Work instructions:
In the listing below, the answer starts at the line that has "1. Compruebe las" and stops after the line that has "de mensajes SMS**"; please repeat that part exactly and nothing more.

Provided information:
- - - - - - -

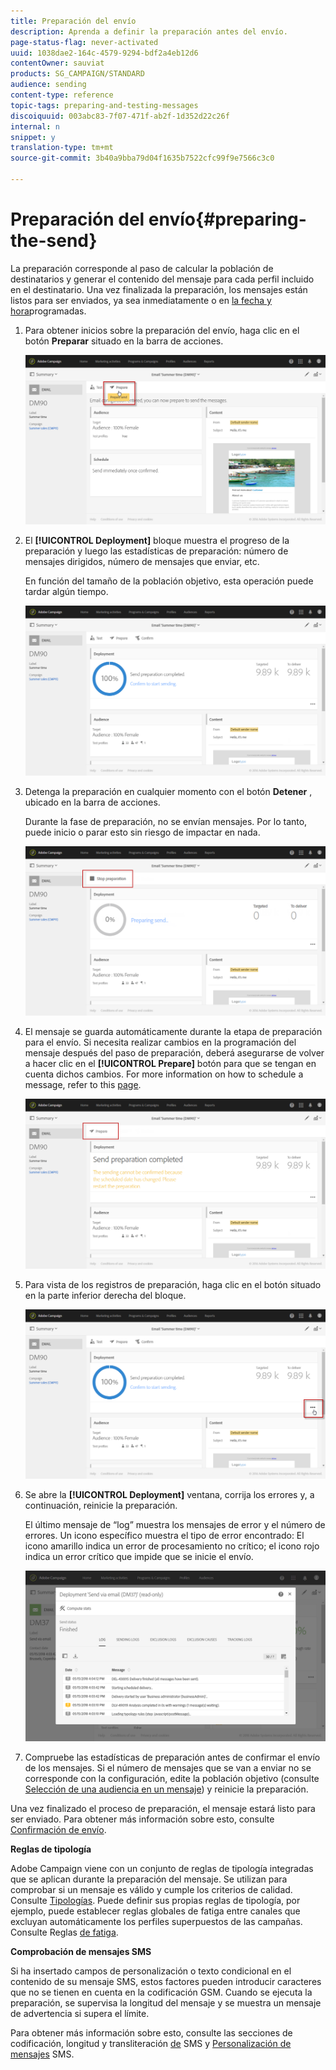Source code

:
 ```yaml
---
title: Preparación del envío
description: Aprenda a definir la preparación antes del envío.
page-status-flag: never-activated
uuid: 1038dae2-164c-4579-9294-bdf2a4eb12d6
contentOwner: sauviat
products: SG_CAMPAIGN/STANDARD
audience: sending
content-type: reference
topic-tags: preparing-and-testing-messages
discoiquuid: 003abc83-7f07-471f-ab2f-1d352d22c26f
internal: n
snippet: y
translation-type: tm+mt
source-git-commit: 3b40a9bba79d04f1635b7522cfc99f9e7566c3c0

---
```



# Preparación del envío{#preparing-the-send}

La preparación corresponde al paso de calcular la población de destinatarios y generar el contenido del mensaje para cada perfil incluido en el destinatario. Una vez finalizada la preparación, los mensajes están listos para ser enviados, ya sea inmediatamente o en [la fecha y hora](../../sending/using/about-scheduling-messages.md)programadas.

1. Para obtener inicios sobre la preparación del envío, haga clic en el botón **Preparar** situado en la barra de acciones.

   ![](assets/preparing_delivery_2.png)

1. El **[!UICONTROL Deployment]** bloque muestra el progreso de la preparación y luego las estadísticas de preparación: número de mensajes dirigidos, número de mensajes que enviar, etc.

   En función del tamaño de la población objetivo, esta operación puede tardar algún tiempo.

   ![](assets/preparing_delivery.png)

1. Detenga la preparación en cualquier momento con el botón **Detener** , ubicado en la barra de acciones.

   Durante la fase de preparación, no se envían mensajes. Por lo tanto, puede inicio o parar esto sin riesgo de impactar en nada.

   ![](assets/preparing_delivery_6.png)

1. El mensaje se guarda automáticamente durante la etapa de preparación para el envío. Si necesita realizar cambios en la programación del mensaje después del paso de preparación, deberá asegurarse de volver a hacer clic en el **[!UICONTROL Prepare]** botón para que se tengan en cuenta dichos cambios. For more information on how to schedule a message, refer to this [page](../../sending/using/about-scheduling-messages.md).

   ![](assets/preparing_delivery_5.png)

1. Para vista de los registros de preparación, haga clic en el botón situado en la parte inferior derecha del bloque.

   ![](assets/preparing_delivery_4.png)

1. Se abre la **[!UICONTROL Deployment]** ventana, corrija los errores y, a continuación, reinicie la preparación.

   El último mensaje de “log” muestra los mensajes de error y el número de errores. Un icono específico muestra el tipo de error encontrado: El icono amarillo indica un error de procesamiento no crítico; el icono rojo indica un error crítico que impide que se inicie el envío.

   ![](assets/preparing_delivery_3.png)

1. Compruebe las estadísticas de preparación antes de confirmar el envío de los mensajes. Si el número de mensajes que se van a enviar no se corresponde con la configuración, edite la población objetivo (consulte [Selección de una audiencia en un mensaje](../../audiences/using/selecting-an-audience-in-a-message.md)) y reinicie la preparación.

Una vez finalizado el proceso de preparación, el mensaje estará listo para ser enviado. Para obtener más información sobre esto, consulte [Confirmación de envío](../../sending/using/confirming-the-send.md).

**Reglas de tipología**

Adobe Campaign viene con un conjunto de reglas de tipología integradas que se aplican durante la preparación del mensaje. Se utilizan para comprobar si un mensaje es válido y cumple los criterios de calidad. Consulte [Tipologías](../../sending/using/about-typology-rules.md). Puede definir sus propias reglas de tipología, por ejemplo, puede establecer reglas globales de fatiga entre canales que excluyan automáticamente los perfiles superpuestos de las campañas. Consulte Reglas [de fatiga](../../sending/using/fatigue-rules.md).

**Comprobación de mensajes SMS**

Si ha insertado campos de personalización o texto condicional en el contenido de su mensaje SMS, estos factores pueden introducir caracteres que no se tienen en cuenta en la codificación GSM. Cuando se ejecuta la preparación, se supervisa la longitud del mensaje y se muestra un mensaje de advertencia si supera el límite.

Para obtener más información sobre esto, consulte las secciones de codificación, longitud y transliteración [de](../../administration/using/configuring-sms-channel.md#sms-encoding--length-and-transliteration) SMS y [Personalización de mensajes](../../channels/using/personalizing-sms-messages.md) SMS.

- - - - - - -

Output of the exercise:
1. Compruebe las estadísticas de preparación antes de confirmar el envío de los mensajes. Si el número de mensajes que se van a enviar no se corresponde con la configuración, edite la población objetivo (consulte [Selección de una audiencia en un mensaje](../../audiences/using/selecting-an-audience-in-a-message.md)) y reinicie la preparación.

Una vez finalizado el proceso de preparación, el mensaje estará listo para ser enviado. Para obtener más información sobre esto, consulte [Confirmación de envío](../../sending/using/confirming-the-send.md).

**Reglas de tipología**

Adobe Campaign viene con un conjunto de reglas de tipología integradas que se aplican durante la preparación del mensaje. Se utilizan para comprobar si un mensaje es válido y cumple los criterios de calidad. Consulte [Tipologías](../../sending/using/about-typology-rules.md). Puede definir sus propias reglas de tipología, por ejemplo, puede establecer reglas globales de fatiga entre canales que excluyan automáticamente los perfiles superpuestos de las campañas. Consulte Reglas [de fatiga](../../sending/using/fatigue-rules.md).

**Comprobación de mensajes SMS**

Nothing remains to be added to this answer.